Lake Forest Middle School was built in the 70's with sidewalks connecting 17 "pods." Principal Stevenson says the design has never been practical and now leaking awnings make it that much worse.

"We've got a great maintenance department, and they've tried and tried to keep things up as best as possible, however, it's a huge task," Stevenson says.

Water seeps through walls and crumbles them. They've rearranged lockers to keep students indoors longer, but say they don't even have bathrooms in every building. So, teachers and the 1,105 students come with rain boots.

"I worry more about the students safety because they're in and out," sixth grade teacher Christie Dehart said.

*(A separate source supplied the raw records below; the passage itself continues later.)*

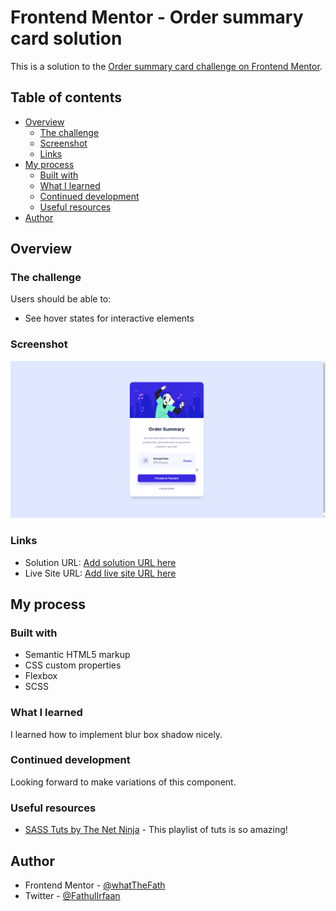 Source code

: # Frontend Mentor - Order summary card solution

This is a solution to the [Order summary card challenge on Frontend Mentor](https://www.frontendmentor.io/challenges/order-summary-component-QlPmajDUj).

## Table of contents

- [Overview](#overview)
  - [The challenge](#the-challenge)
  - [Screenshot](#screenshot)
  - [Links](#links)
- [My process](#my-process)
  - [Built with](#built-with)
  - [What I learned](#what-i-learned)
  - [Continued development](#continued-development)
  - [Useful resources](#useful-resources)
- [Author](#author)

## Overview

### The challenge

Users should be able to:

- See hover states for interactive elements

### Screenshot

![](./screenshot/screenshot.png)

### Links

- Solution URL: [Add solution URL here](https://your-solution-url.com)
- Live Site URL: [Add live site URL here](https://your-live-site-url.com)

## My process

### Built with

- Semantic HTML5 markup
- CSS custom properties
- Flexbox
- SCSS

### What I learned

I learned how to implement blur box shadow nicely.

### Continued development

Looking forward to make variations of this component.

### Useful resources

- [SASS Tuts by The Net Ninja](https://www.youtube.com/playlist?list=PL4cUxeGkcC9jxJX7vojNVK-o8ubDZEcNb) - This playlist of tuts is so amazing!

## Author

- Frontend Mentor - [@whatTheFath](https://www.frontendmentor.io/profile/whatTheFath)
- Twitter - [@FathulIrfaan](https://www.twitter.com/FathulIrfaan)
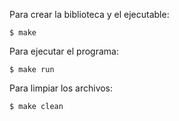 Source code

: Para crear la biblioteca y el ejecutable:

    $ make

Para ejecutar el programa:

    $ make run

Para limpiar los archivos:

    $ make clean
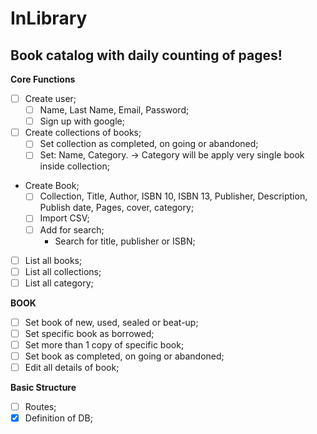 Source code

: # InLibrary

Book catalog with daily counting of pages!
---

**Core Functions** 
- [ ] Create user;
  - [ ]  Name, Last Name, Email, Password;
  - [ ]  Sign up with google;
- [ ] Create collections of books;
  - [ ] Set collection as completed, on going or abandoned;
  - [ ] Set: Name, Category. -> Category will be apply very single book inside collection;
- Create Book;
  - [ ] Collection, Title, Author, ISBN 10, ISBN 13, Publisher, Description, Publish date, Pages, cover, category;
  - [ ] Import CSV;
  - [ ] Add for search;
    - Search for title, publisher or ISBN;
- [ ] List all books;
- [ ] List all collections;
- [ ] List all category;

**BOOK** 
- [ ] Set book of new, used, sealed or beat-up;
- [ ] Set specific book as borrowed;
- [ ] Set more than 1 copy of specific book;
- [ ] Set book as completed, on going or abandoned;
- [ ] Edit all details of book;

**Basic Structure**
- [ ] Routes;
- [x] Definition of DB; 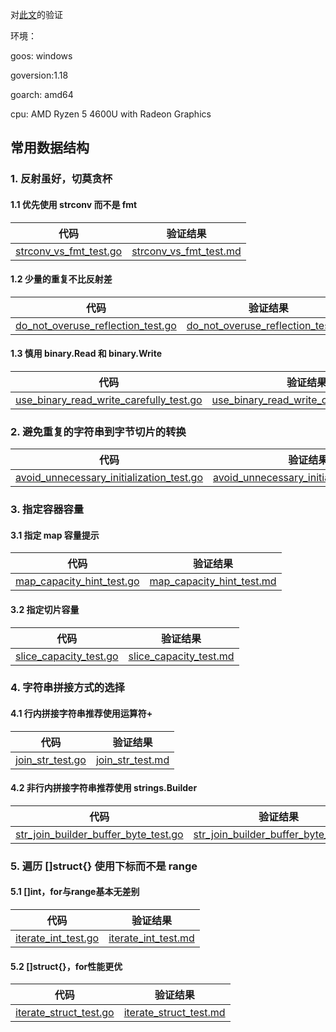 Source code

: 对[此文](https://mp.weixin.qq.com/s/Lv2XTD-SPnxT2vnPNeREbg)的验证

环境：

goos: windows

goversion:1.18

goarch: amd64

cpu: AMD Ryzen 5 4600U with Radeon Graphics



## 常用数据结构

### 1. 反射虽好，切莫贪杯

#### 1.1 优先使用 strconv 而不是 fmt

| 代码                                                         | 验证结果                                                     |
| ------------------------------------------------------------ | ------------------------------------------------------------ |
| [strconv_vs_fmt_test.go](datastructure/strconv_vs_fmt_test.go) | [strconv_vs_fmt_test.md](datastructure/strconv_vs_fmt_test.md) |

#### 1.2 少量的重复不比反射差

| 代码                                                         | 验证结果                                                     |
| ------------------------------------------------------------ | ------------------------------------------------------------ |
| [do_not_overuse_reflection_test.go](datastructure/do_not_overuse_reflection_test.go) | [do_not_overuse_reflection_test.md](datastructure/do_not_overuse_reflection_test.md) |

#### 1.3 慎用 binary.Read 和 binary.Write

| 代码                                                         | 验证结果                                                     |
| ------------------------------------------------------------ | ------------------------------------------------------------ |
| [use_binary_read_write_carefully_test.go](datastructure/use_binary_read_write_carefully_test.go) | [use_binary_read_write_carefully_test.md](datastructure/use_binary_read_write_carefully_test.md) |

### 2. 避免重复的字符串到字节切片的转换

| 代码                                                         | 验证结果                                                     |
| ------------------------------------------------------------ | ------------------------------------------------------------ |
| [avoid_unnecessary_initialization_test.go](datastructure/avoid_unnecessary_initialization_test.go) | [avoid_unnecessary_initialization_test.md](datastructure/avoid_unnecessary_initialization_test.md) |

### 3. 指定容器容量

#### 3.1 指定 map 容量提示

| 代码                                                         | 验证结果                                                     |
| ------------------------------------------------------------ | ------------------------------------------------------------ |
| [map_capacity_hint_test.go](datastructure/map_capacity_hint_test.go) | [map_capacity_hint_test.md](datastructure/map_capacity_hint_test.md) |

#### 3.2 指定切片容量

| 代码                                                         | 验证结果                                                     |
| ------------------------------------------------------------ | ------------------------------------------------------------ |
| [slice_capacity_test.go](datastructure/slice_capacity_test.go) | [slice_capacity_test.md](datastructure/slice_capacity_test.md) |

### 4. 字符串拼接方式的选择

#### 4.1 行内拼接字符串推荐使用运算符+

| 代码                                               | 验证结果                                           |
| -------------------------------------------------- | -------------------------------------------------- |
| [join_str_test.go](datastructure/join_str_test.go) | [join_str_test.md](datastructure/join_str_test.md) |

#### 4.2 非行内拼接字符串推荐使用 strings.Builder

| 代码                                                         | 验证结果                                                     |
| ------------------------------------------------------------ | ------------------------------------------------------------ |
| [str_join_builder_buffer_byte_test.go](datastructure/str_join_builder_buffer_byte_test.go) | [str_join_builder_buffer_byte_test.md](datastructure/str_join_builder_buffer_byte_test.md) |

### 5. 遍历 []struct{} 使用下标而不是 range

#### 5.1 []int，for与range基本无差别

| 代码                                                     | 验证结果                                                 |
| -------------------------------------------------------- | -------------------------------------------------------- |
| [iterate_int_test.go](datastructure/iterate_int_test.go) | [iterate_int_test.md](datastructure/iterate_int_test.md) |

#### 5.2 []struct{}，for性能更优

| 代码                                                         | 验证结果                                                     |
| ------------------------------------------------------------ | ------------------------------------------------------------ |
| [iterate_struct_test.go](datastructure/iterate_struct_test.go) | [iterate_struct_test.md](datastructure/iterate_struct_test.md) |

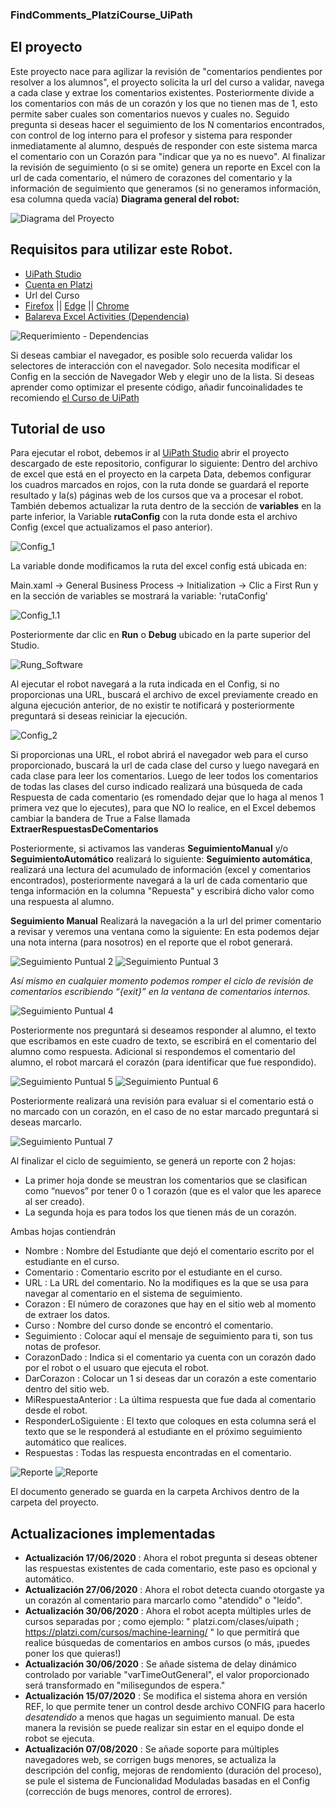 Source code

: ### **FindComments_PlatziCourse_UiPath**

## El proyecto
Este proyecto nace para agilizar la revisión de "comentarios pendientes por resolver a los alumnos", el proyecto solicita la url del curso a validar, navega a cada clase y extrae los comentarios existentes.
Posteriormente divide a los comentarios con más de un corazón y los que no tienen mas de 1, esto permite saber cuales son comentarios nuevos y cuales no.
Seguido pregunta si deseas hacer el seguimiento de los N comentarios encontrados, con control de log interno para el profesor y sistema para responder inmediatamente al alumno, después de responder con este sistema marca el comentario con un Corazón para "indicar que ya no es nuevo".
Al finalizar la revisión de seguimiento (o si se omite) genera un reporte en Excel con la url de cada comentario, el número de corazones del comentario y la información de seguimiento que generamos (si no generamos información, esa columna queda vacía)
**Diagrama general del robot:**

![Diagrama del Proyecto][0]

## Requisitos para utilizar este Robot.
- [UiPath Studio](https://platform.uipath.com) 
- [Cuenta en Platzi](https://platzi.com)
- Url del Curso
- [Firefox](https://www.mozilla.org/es-MX/firefox/download/thanks/) || [Edge](https://www.microsoft.com/es-es/edge) || [Chrome](https://www.google.com/chrome/)
- [Balareva Excel Activities (Dependencia)](https://connect.uipath.com/marketplace/components/balareva-xl-activities)

![Requerimiento - Dependencias][1]

Si deseas cambiar el navegador, es posible solo recuerda validar los selectores de interacción con el navegador.
Solo necesita modificar el Config en la sección de Navegador Web y elegir uno de la lista.
Si deseas aprender como optimizar el presente código, añadir funcoinalidades te recomiendo [el Curso de UiPath](https://platzi.com/cursos/uipath/) 

## Tutorial de uso
Para ejecutar el robot, debemos ir al [UiPath Studio](https://platform.uipath.com) abrir el proyecto descargado de este repositorio, configurar lo siguiente:
Dentro del archivo de excel que está en el proyecto en la carpeta Data, debemos configurar los cuadros marcados en rojos, con la ruta donde se guardará el reporte resultado y la(s) páginas web de los cursos que va a procesar el robot.
También debemos actualizar la ruta dentro de la sección de **variables** en la parte inferior, la Variable **rutaConfig** con la ruta donde esta el archivo Config (excel que actualizamos el paso anterior).

![Config_1][2]

La variable donde modificamos la ruta del excel config está ubicada en:

Main.xaml -> General Business Process -> Initialization -> Clic a First Run y en la sección de variables se mostrará la variable: 'rutaConfig'

![Config_1.1](https://user-images.githubusercontent.com/6903502/90331016-24386780-df77-11ea-8d81-7738041c000c.png)

Posteriormente dar clic en **Run** o **Debug** ubicado en la parte superior del Studio.

![Rung_Software][3]

Al ejecutar el robot navegará a la ruta indicada en el Config, si no proporcionas una URL, buscará el archivo de excel previamente creado en alguna ejecución anterior, de no existir te notificará y posteriormente preguntará si deseas reiniciar la ejecución.

![Config_2][4]

Si proporcionas una URL, el robot abrirá el navegador web para el curso proporcionado, buscará la url de cada clase del curso y luego navegará en cada clase para leer los comentarios.
Luego de leer todos los comentarios de todas las clases del curso indicado realizará una búsqueda de cada Respuesta de cada comentario (es romendado dejar que lo haga al menos 1 primera vez que lo ejecutes), para que NO lo realice, en el Excel debemos cambiar la bandera de True a False llamada **ExtraerRespuestasDeComentarios**

Posteriormente, si activamos las vanderas **SeguimientoManual** y/o **SeguimientoAutomático** realizará lo siguiente:
**Seguimiento automática**, realizará una lectura del acumulado de información (excel y comentarios encontrados), posteriormente navegará a la url de cada comentario que tenga información en la columna "Repuesta" y escribirá dicho valor como una respuesta al alumno.

**Seguimiento Manual** Realizará la navegación a la url del primer comentario a revisar y veremos una ventana como la siguiente:
En esta podemos dejar una nota interna (para nosotros) en el reporte que el robot generará.

![Seguimiento Puntual 2][5]
![Seguimiento Puntual 3][6]

*Así mismo en cualquier momento podemos romper el ciclo de revisión de comentarios escribiendo “{exit}” en la ventana de comentarios internos.*

![Seguimiento Puntual 4][7]

Posteriormente nos preguntará si deseamos responder al alumno, el texto que escribamos en este cuadro de texto, se escribirá en el comentario del alumno como respuesta. 
Adicional si respondemos el comentario del alumno, el robot marcará el corazón (para identificar que fue respondido).

![Seguimiento Puntual 5][8]
![Seguimiento Puntual 6][9]

Posteriormente realizará una revisión para evaluar si el comentario está o no marcado con un corazón, en el caso de no estar marcado preguntará si deseas marcarlo.

![Seguimiento Puntual 7][10]

Al finalizar el ciclo de seguimiento, se generá un reporte con 2 hojas:
- La primer hoja donde se meustran los comentarios que se clasifican como “nuevos” por tener 0 o 1 corazón (que es el valor que les aparece al ser creado).
- La segunda hoja es para todos los que tienen más de un corazón.

Ambas hojas contiendrán 
- Nombre : Nombre del Estudiante que dejó el comentario escrito por el estudiante en el curso.
- Comentario : Comentario escrito por el estudiante en el curso.
- URL : La URL del comentario. No la modifiques es la que se usa para navegar al comentario en el sistema de seguimiento.
- Corazon : El número de corazones que hay en el sitio web al momento de extraer los datos.
- Curso : Nombre del curso donde se encontró el comentario.
- Seguimiento : Colocar aquí el mensaje de seguimiento para ti, son tus notas de profesor.
- CorazonDado : Indica si el comentario ya cuenta con un corazón dado por el robot o el usuaro que ejecuta el robot.
- DarCorazon : Colocar un 1 si deseas dar un corazón a este comentario dentro del sitio web.
- MiRespuestaAnterior : La última respuesta que fue dada al comentario desde el robot.
- ResponderLoSiguiente : El texto que coloques en esta columna será el texto que se le responderá al estudiante en el próximo seguimiento automático que realices.
- Respuestas : Todas las respuesta encontradas en el comentario.

![Reporte][11]
![Reporte][12]

El documento generado se guarda en la carpeta Archivos dentro de la carpeta del proyecto.

## Actualizaciones implementadas

- **Actualización 17/06/2020** : Ahora el robot pregunta si deseas obtener las respuestas existentes de cada comentario, este paso es opcional y automático.
- **Actualización 27/06/2020** : Ahora el robot detecta cuando otorgaste ya un corazón al comentario para marcarlo como "atendido" o "leído".
- **Actualización 30/06/2020** :  Ahora el robot acepta múltiples urles de cursos separadas por ; como ejemplo:  " platzi.com/clases/uipath ; https://platzi.com/cursos/machine-learning/ " lo que permitirá que realice búsquedas de comentarios en ambos cursos (o más, ¡puedes poner los que quieras!)
- **Actualización 30/06/2020** : Se añade sistema de delay dinámico controlado por variable "varTimeOutGeneral", el valor proporcionado será transformado en "milisegundos de espera."
- **Actualización 15/07/2020** : Se modifica el sistema ahora en versión REF, lo que permite tener un control desde archivo CONFIG para hacerlo *desatendido* a menos que hagas un seguimiento manual. De esta manera la revisión se puede realizar sin estar en el equipo donde el robot se ejecuta.
- **Actualización 07/08/2020** : Se añade soporte para múltiples navegadores web, se corrigen bugs menores, se actualiza la descripción del config, mejoras de rendomiento (duración del proceso), se pule el sistema de Funcionalidad Moduladas basadas en el Config (corrección de bugs menores, control de errores).

[//]: #
[0]: <https://raw.githubusercontent.com/JFEspanolito/FindComments_PlatziCourse_UiPath/master/imgParaReadMe/img0.png> "Diagrama del Proyecto"
[1]: <https://raw.githubusercontent.com/JFEspanolito/FindComments_PlatziCourse_UiPath/master/imgParaReadMe/img1.png> "Dependencias"
[2]: <https://raw.githubusercontent.com/JFEspanolito/FindComments_PlatziCourse_UiPath/master/imgParaReadMe/img2.png> "Config_1"
[3]: <https://raw.githubusercontent.com/JFEspanolito/FindComments_PlatziCourse_UiPath/master/imgParaReadMe/img3.png> "Run"
[4]: <https://raw.githubusercontent.com/JFEspanolito/FindComments_PlatziCourse_UiPath/master/imgParaReadMe/img4.png> "Config_2"
[5]: <https://raw.githubusercontent.com/JFEspanolito/FindComments_PlatziCourse_UiPath/master/imgParaReadMe/img5.png> "Seguimiento_1"
[6]: <https://raw.githubusercontent.com/JFEspanolito/FindComments_PlatziCourse_UiPath/master/imgParaReadMe/img6.png> "Seguimiento_2"
[7]: <https://raw.githubusercontent.com/JFEspanolito/FindComments_PlatziCourse_UiPath/master/imgParaReadMe/img7.png> "Seguimiento_3"
[8]: <https://raw.githubusercontent.com/JFEspanolito/FindComments_PlatziCourse_UiPath/master/imgParaReadMe/img8.png> "Seguimiento_4"
[9]: <https://raw.githubusercontent.com/JFEspanolito/FindComments_PlatziCourse_UiPath/master/imgParaReadMe/img9.png> "Seguimiento_5"
[10]: <https://raw.githubusercontent.com/JFEspanolito/FindComments_PlatziCourse_UiPath/master/imgParaReadMe/img10.png> "Seguimiento_6"
[11]: <https://raw.githubusercontent.com/JFEspanolito/FindComments_PlatziCourse_UiPath/master/imgParaReadMe/img11.png> "Reporte_1"
[12]: <https://raw.githubusercontent.com/JFEspanolito/FindComments_PlatziCourse_UiPath/master/imgParaReadMe/img12.png> "Reporte_2"
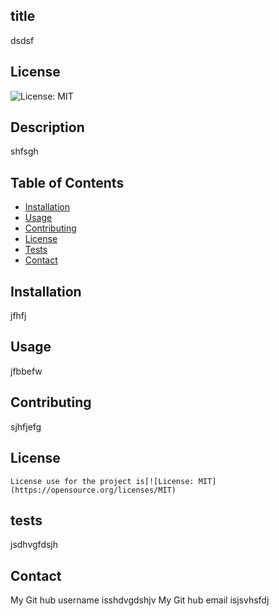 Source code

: ## title 
  dsdsf
  ## License
   ![License: MIT](https://img.shields.io/badge/License-MIT-yellow.svg)
  ## Description
  shfsgh
  ## Table of Contents
  - [Installation](#installation)
  - [Usage](#usage)
  - [Contributing](#contributing)
  - [License](#license)
  - [Tests](#tests)
  - [Contact](#contact)
  ## Installation
  jfhfj
  ## Usage
   jfbbefw
  ## Contributing
  sjhfjefg
  ## License
    License use for the project is[![License: MIT](https://opensource.org/licenses/MIT)
  ## tests
   jsdhvgfdsjh
  ## Contact
   My Git hub username isshdvgdshjv
   My Git hub email isjsvhsfdj
  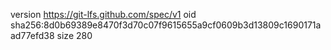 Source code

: version https://git-lfs.github.com/spec/v1
oid sha256:8d0b69389e8470f3d70c07f9615655a9cf0609b3d13809c1690171aad77efd38
size 280
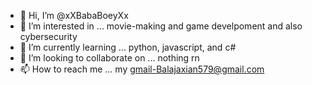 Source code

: - 👋 Hi, I’m @xXBabaBoeyXx
- 👀 I’m interested in ... movie-making and game develpoment and also cybersecurity
- 🌱 I’m currently learning ... python, javascript, and c#
- 💞️ I’m looking to collaborate on ... nothing rn
- 📫 How to reach me ... my gmail-Balajaxian579@gmail.com

<!---
xXBabaBoeyXx/xXBabaBoeyXx is a ✨ special ✨ repository because its `README.md` (this file) appears on your GitHub profile.
You can click the Preview link to take a look at your changes.
--->

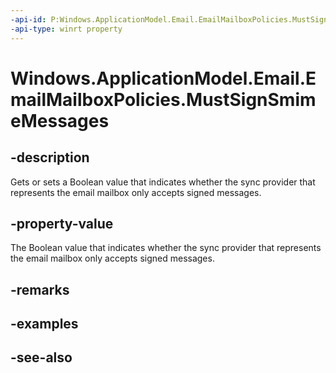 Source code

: ----api-id: P:Windows.ApplicationModel.Email.EmailMailboxPolicies.MustSignSmimeMessages
-api-type: winrt property
---<!-- Property syntaxpublic bool MustSignSmimeMessages { get;  set; }--># Windows.ApplicationModel.Email.EmailMailboxPolicies.MustSignSmimeMessages## -descriptionGets or sets a Boolean value that indicates whether the sync provider that represents the email mailbox only accepts signed messages.## -property-valueThe Boolean value that indicates whether the sync provider that represents the email mailbox only accepts signed messages.## -remarks## -examples## -see-also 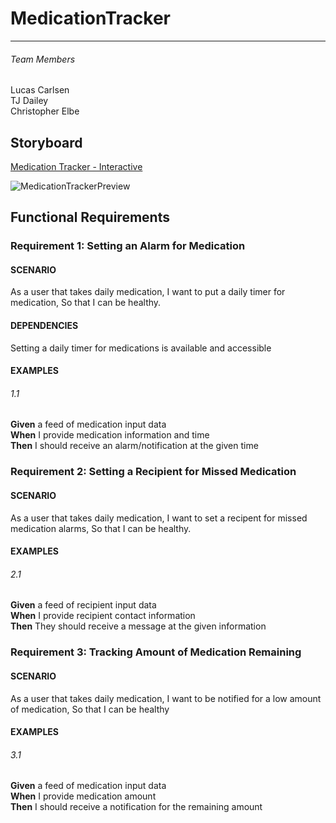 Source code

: # MedicationTracker
---
###### Team Members

Lucas Carlsen  
TJ Dailey  
Christopher Elbe  

## Storyboard
[Medication Tracker - Interactive](https://invis.io/PA132AJX8ZFE)

![MedicationTrackerPreview](https://user-images.githubusercontent.com/54542601/197643401-6b9decb7-b53a-49d6-bd3f-3b8f7e740ac4.png)


## Functional Requirements

### Requirement 1: Setting an Alarm for Medication
#### SCENARIO
As a user that takes daily medication,
I want to put a daily timer for medication,
So that I can be healthy.
#### DEPENDENCIES
Setting a daily timer for medications is available and accessible

#### EXAMPLES
###### 1.1
**Given** a feed of medication input data  
**When** I provide medication information and time  
**Then** I should receive an alarm/notification at the given time

### Requirement 2: Setting a Recipient for Missed Medication
#### SCENARIO
As a user that takes daily medication,
I want to set a recipent for missed medication alarms,
So that I can be healthy.

#### EXAMPLES
###### 2.1
**Given** a feed of recipient input data  
**When** I provide recipient contact information  
**Then** They should receive a message at the given information

### Requirement 3: Tracking Amount of Medication Remaining
#### SCENARIO
As a user that takes daily medication,
I want to be notified for a low amount of medication,
So that I can be healthy

#### EXAMPLES
###### 3.1
**Given** a feed of medication input data  
**When** I provide medication amount  
**Then** I should receive a notification for the remaining amount
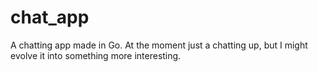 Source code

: # chat_app
A chatting app made in Go. At the moment just a chatting up, but I might evolve it into something more interesting.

School officials estimate it will take $14 million to do away with 10 of the pods and construct one academic building with upgraded heating and air.

"It would be a tremendous improvement," Stevenson said.

The problem is how to pay for it. Bradley County officials proposed a wheel tax to fund this and several other school projects, but voters struck it down-- many saying the school should spend the money it does have, wiser.

"It was a blow to us. we have to remember most people don't often vote themselves a tax," Stevenson said.

Now school officials are asking the county to pick up the tab. The finance committee will discuss the proposal Wednesday. Teachers are holding out hope they'll make it happen.

"It's not just about money, it's about our future and to provide a building that would keep our kids safer," Dehart said.

If the finance committee pushes it through, the $14 million request will go to the education committee, then to the county commission for a vote. Principal Stevenson wants to stress they're all working well together to come up with a solution for the facility they all agree is a problem.